Collateral Underwriter Cliff Notes #2

Posted on: February 5th, 2015

CU chalkboard

Two Weeks into the Era of Collateral Underwriter: What Have We Learned?

— Be patient with your clients as they figure out their own process. Just because you’re asked for a silly rebuttal today doesn’t mean that it’s your client’s permanent solution.

— A thoroughly researched and well-written appraisal report still stands on its own merit. A “good report” acknowledges potential lender risks and explains why the available dataset supports the value opinion.

— The Collateral Underwriter isn’t a ploy to take our jobs. In fact, FNMA has reiterated its reluctance to “produce” values, which will hopefully encourage our ranks. In order to safeguard the future of the appraisal industry, which is EVP’s primary mission, we as appraisers must figure out how to deliver client value in the most efficient manner possible.

— The Collateral Underwriter does a decent job of selecting “alternative comps” based on the Q and C ratings provided by our professional peers. We have not seen many unjustified questions — for example, asking why the appraiser didn’t consider a house that’s half the size with half the quality.


 

Reaching Consistency on Property Classification

In regards to property classification, it is absolutely imperative that appraisers reach consistency and coherence. To this end, I have asked Robert Murphy, FNMA’s appraisal policy officer, to issue a visual guide similar to the Marshall and Swift cost handbook in order to help appraisers get on the same page. Futhermore, we’ve asked Mr. Murphy to expand the Q & C classification framework. The current Q1-5 is simply not detailed enough to accurately classify the majority of homes we are inspecting. There are very few Q1’s or Q2’s in most of our markets, but many shades of Q3 & Q4.


 

EVP’s Best Practice Suggestions

Tip #1: Include Rebuttal

Include a “Rebuttal to Collateral Underwriter” page as PAGE 7 in all your reports.

Benefit: This will allow quick access by UW and consistent presentation of the comments needed in your report.

 

Tip #2: Organize Report Structure 

To recognize how lenders are using our reports, arrange your appraisal reports using an organized and sorted structure, such as a stacking order or report skeleton. Many reports are delivered as if they will be printed and reviewed manually. Not sure where to start? We recommend the following format:

I. Pages 1–6 of URAR
II. Additional comparable pages
III. Rebuttal to Collateral Underwriter Page
IV. Photos
V. Maps
VI. Disclosures & Agenda

Benefit: There’s a tremendous leap in efficiency waiting to be captured by appraisers stacking their reports the same exact way.
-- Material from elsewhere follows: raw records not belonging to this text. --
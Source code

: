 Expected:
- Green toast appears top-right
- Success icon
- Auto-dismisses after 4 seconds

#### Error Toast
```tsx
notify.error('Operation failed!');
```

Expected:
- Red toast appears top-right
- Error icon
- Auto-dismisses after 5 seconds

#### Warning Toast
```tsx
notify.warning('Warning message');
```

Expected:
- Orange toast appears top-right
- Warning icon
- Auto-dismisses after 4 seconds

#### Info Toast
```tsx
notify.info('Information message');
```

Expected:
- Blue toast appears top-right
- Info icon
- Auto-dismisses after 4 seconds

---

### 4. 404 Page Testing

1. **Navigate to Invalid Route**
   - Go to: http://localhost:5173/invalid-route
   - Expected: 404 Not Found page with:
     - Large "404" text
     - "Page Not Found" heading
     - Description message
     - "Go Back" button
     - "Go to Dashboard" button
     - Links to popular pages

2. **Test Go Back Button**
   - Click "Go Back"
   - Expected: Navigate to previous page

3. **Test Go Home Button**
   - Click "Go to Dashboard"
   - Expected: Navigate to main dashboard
For example, we’ve all wondered how the weary UW could ask for a comment that was clearly addressed in our extended notes. The problem is, we all have different places we prefer to stick notes, which makes them easy to overlook.

 

Tip #3: Up the Presentation

Reorganize your presentation of market area description (insert link to FNMA selling guide appraisal practices). Particularly, describe what the market values most about the location, i.e. the “market drivers” in the neighborhood, such as convenient access to commute arteries, renovated condition, or proximity to neighborhood amenities. It is appropriate to identify by name economically competitive subdivisions in addition to proximate subdivisions which are not competitive.
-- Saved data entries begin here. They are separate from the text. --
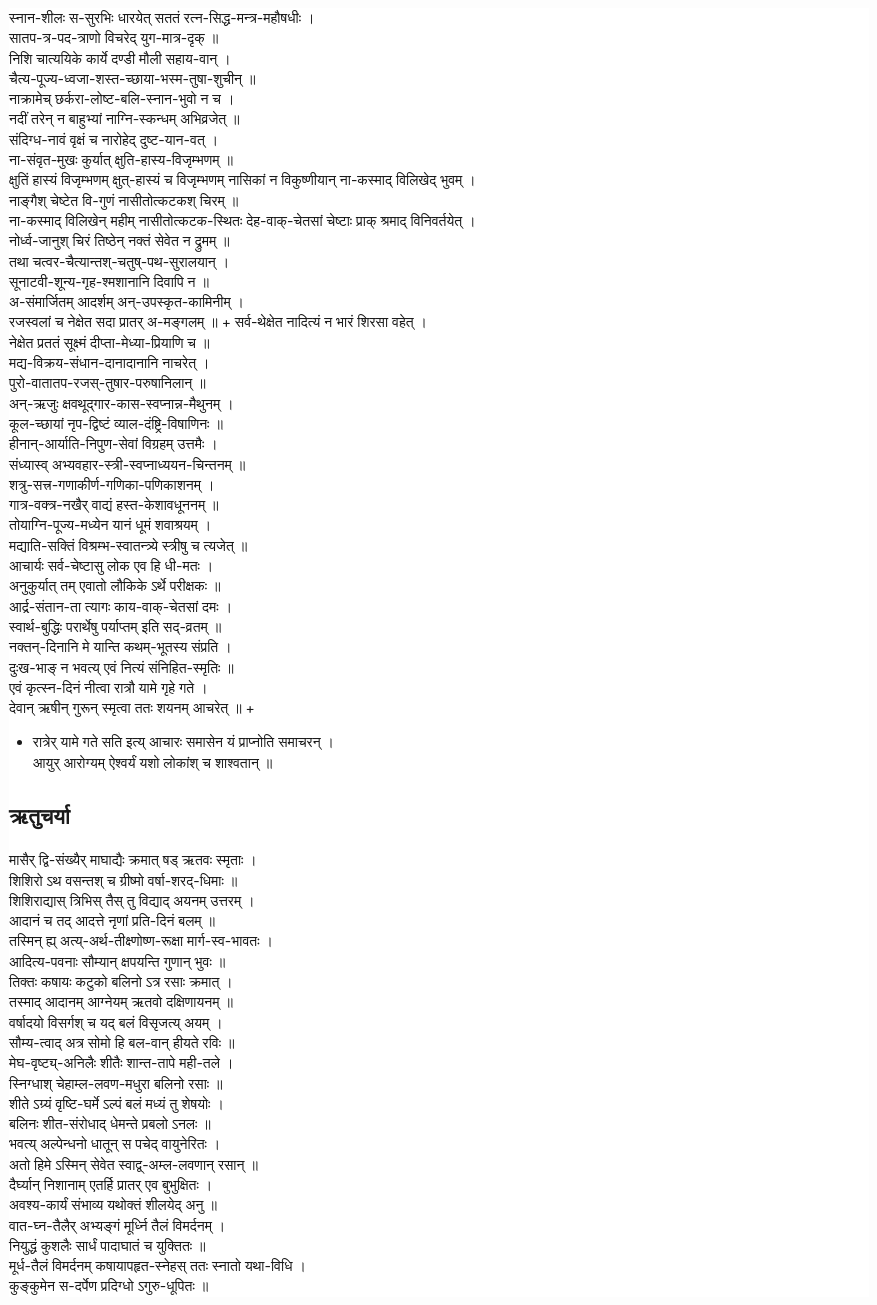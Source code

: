 स्नान-शीलः स-सुरभिः धारयेत् सततं रत्न-सिद्ध-मन्त्र-महौषधीः ।  
सातप-त्र-पद-त्राणो विचरेद् युग-मात्र-दृक् ॥  
निशि चात्ययिके कार्ये दण्डी मौली सहाय-वान् ।  
चैत्य-पूज्य-ध्वजा-शस्त-च्छाया-भस्म-तुषा-शुचीन् ॥  
नाक्रामेच् छर्करा-लोष्ट-बलि-स्नान-भुवो न च ।  
नदीं तरेन् न बाहुभ्यां नाग्नि-स्कन्धम् अभिव्रजेत् ॥  
संदिग्ध-नावं वृक्षं च नारोहेद् दुष्ट-यान-वत् ।  
ना-संवृत-मुखः कुर्यात् क्षुति-हास्य-विजृम्भणम् ॥  
क्षुतिं हास्यं विजृम्भणम्  क्षुत्-हास्यं च विजृम्भणम् नासिकां न विकुष्णीयान् ना-कस्माद् विलिखेद् भुवम् ।  
नाङ्गैश् चेष्टेत वि-गुणं नासीतोत्कटकश् चिरम् ॥  
ना-कस्माद् विलिखेन् महीम्  नासीतोत्कटक-स्थितः देह-वाक्-चेतसां चेष्टाः प्राक् श्रमाद् विनिवर्तयेत् ।  
नोर्ध्व-जानुश् चिरं तिष्ठेन् नक्तं सेवेत न द्रुमम् ॥  
तथा चत्वर-चैत्यान्तश्-चतुष्-पथ-सुरालयान् ।  
सूनाटवी-शून्य-गृह-श्मशानानि दिवापि न ॥  
अ-संमार्जितम् आदर्शम् अन्-उपस्कृत-कामिनीम् ।  
रजस्वलां च नेक्षेत सदा प्रातर् अ-मङ्गलम् ॥   +
सर्व-थेक्षेत नादित्यं न भारं शिरसा वहेत् ।  
नेक्षेत प्रततं सूक्ष्मं दीप्ता-मेध्या-प्रियाणि च ॥  
मद्य-विक्रय-संधान-दानादानानि नाचरेत् ।  
पुरो-वातातप-रजस्-तुषार-परुषानिलान् ॥  
अन्-ऋजुः क्षवथूद्गार-कास-स्वप्नान्न-मैथुनम् ।  
कूल-च्छायां नृप-द्विष्टं व्याल-दंष्ट्रि-विषाणिनः ॥  
हीनान्-आर्याति-निपुण-सेवां विग्रहम् उत्तमैः ।  
संध्यास्व् अभ्यवहार-स्त्री-स्वप्नाध्ययन-चिन्तनम् ॥  
शत्रु-सत्त्र-गणाकीर्ण-गणिका-पणिकाशनम् ।  
गात्र-वक्त्र-नखैर् वाद्यं हस्त-केशावधूननम् ॥  
तोयाग्नि-पूज्य-मध्येन यानं धूमं शवाश्रयम् ।  
मद्याति-सक्तिं विश्रम्भ-स्वातन्त्र्ये स्त्रीषु च त्यजेत् ॥  
आचार्यः सर्व-चेष्टासु लोक एव हि धी-मतः ।  
अनुकुर्यात् तम् एवातो लौकिके ऽर्थे परीक्षकः ॥  
आर्द्र-संतान-ता त्यागः काय-वाक्-चेतसां दमः ।  
स्वार्थ-बुद्धिः परार्थेषु पर्याप्तम् इति सद्-व्रतम् ॥  
नक्तन्-दिनानि मे यान्ति कथम्-भूतस्य संप्रति ।  
दुःख-भाङ् न भवत्य् एवं नित्यं संनिहित-स्मृतिः ॥  
एवं कृत्स्न-दिनं नीत्वा रात्रौ यामे गृहे गते ।  
देवान् ऋषीन् गुरून् स्मृत्वा ततः शयनम् आचरेत् ॥   +
+ रात्रेर् यामे गते सति इत्य् आचारः समासेन यं प्राप्नोति समाचरन् ।  
आयुर् आरोग्यम् ऐश्वर्यं यशो लोकांश् च शाश्वतान् ॥  

## ऋतुचर्या
मासैर् द्वि-संख्यैर् माघाद्यैः क्रमात् षड् ऋतवः स्मृताः ।  
शिशिरो ऽथ वसन्तश् च ग्रीष्मो वर्षा-शरद्-धिमाः ॥  
शिशिराद्यास् त्रिभिस् तैस् तु विद्याद् अयनम् उत्तरम् ।  
आदानं च तद् आदत्ते नृणां प्रति-दिनं बलम् ॥  
तस्मिन् ह्य् अत्य्-अर्थ-तीक्ष्णोष्ण-रूक्षा मार्ग-स्व-भावतः ।  
आदित्य-पवनाः सौम्यान् क्षपयन्ति गुणान् भुवः ॥  
तिक्तः कषायः कटुको बलिनो ऽत्र रसाः क्रमात् ।  
तस्माद् आदानम् आग्नेयम् ऋतवो दक्षिणायनम् ॥  
वर्षादयो विसर्गश् च यद् बलं विसृजत्य् अयम् ।  
सौम्य-त्वाद् अत्र सोमो हि बल-वान् हीयते रविः ॥  
मेघ-वृष्ट्य्-अनिलैः शीतैः शान्त-तापे मही-तले ।  
स्निग्धाश् चेहाम्ल-लवण-मधुरा बलिनो रसाः ॥  
शीते ऽग्र्यं वृष्टि-घर्मे ऽल्पं बलं मध्यं तु शेषयोः ।  
बलिनः शीत-संरोधाद् धेमन्ते प्रबलो ऽनलः ॥  
भवत्य् अल्पेन्धनो धातून् स पचेद् वायुनेरितः ।  
अतो हिमे ऽस्मिन् सेवेत स्वाद्व्-अम्ल-लवणान् रसान् ॥  
दैर्घ्यान् निशानाम् एतर्हि प्रातर् एव बुभुक्षितः ।  
अवश्य-कार्यं संभाव्य यथोक्तं शीलयेद् अनु ॥  
वात-घ्न-तैलैर् अभ्यङ्गं मूर्ध्नि तैलं विमर्दनम् ।  
नियुद्धं कुशलैः सार्धं पादाघातं च युक्तितः ॥  
मूर्ध-तैलं विमर्दनम् कषायापहृत-स्नेहस् ततः स्नातो यथा-विधि ।  
कुङ्कुमेन स-दर्पेण प्रदिग्धो ऽगुरु-धूपितः ॥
Benefit: This will set the stage for why you selected your comparables.

 

Tip #4: Follow this Format for Your Rebuttal:

Follow this format for the “Rebuttal to Collateral Underwriter” addenda:

I. — Lead with your comp search parameters. This should logically tie into the market area description. If you skip over closed sales whose basic physical characteristics could be considered similar to the subject, in favor of other sales further away, it should be acknowledged in the report with reasonable explanation. Much of this can be headed off in the market description section where appraisers can actually identify competitive and economic substitute comparables by name. For example, “The appraiser chose comparables exhibiting most similar market driver characteristics as the subject in terms of age, condition, location (be consistent with market drivers listed in market area description) and excluded dissimilar properties that were more proximate.”

II. — Anticipate what Collateral Underwriter will identify as risks, then acknowledge and rebut those risks. Keep in mind that the 15% net/25% gross rules of thumb were set aside last fall. Your software should identify most of these risks for you.

III. — Always include the most similar, proximate sale, regardless of date. I have reviewed several lender Collateral Underwriter report examples and have noticed that their models tend to include sales that appraisers might leave out due to the sale date.

 

As Collateral Underwriter unfolds, EVP is confident that these new changes will have a positive and valuable impact on our industry. We truly appreciate your patience and investment in our profession. Thank you.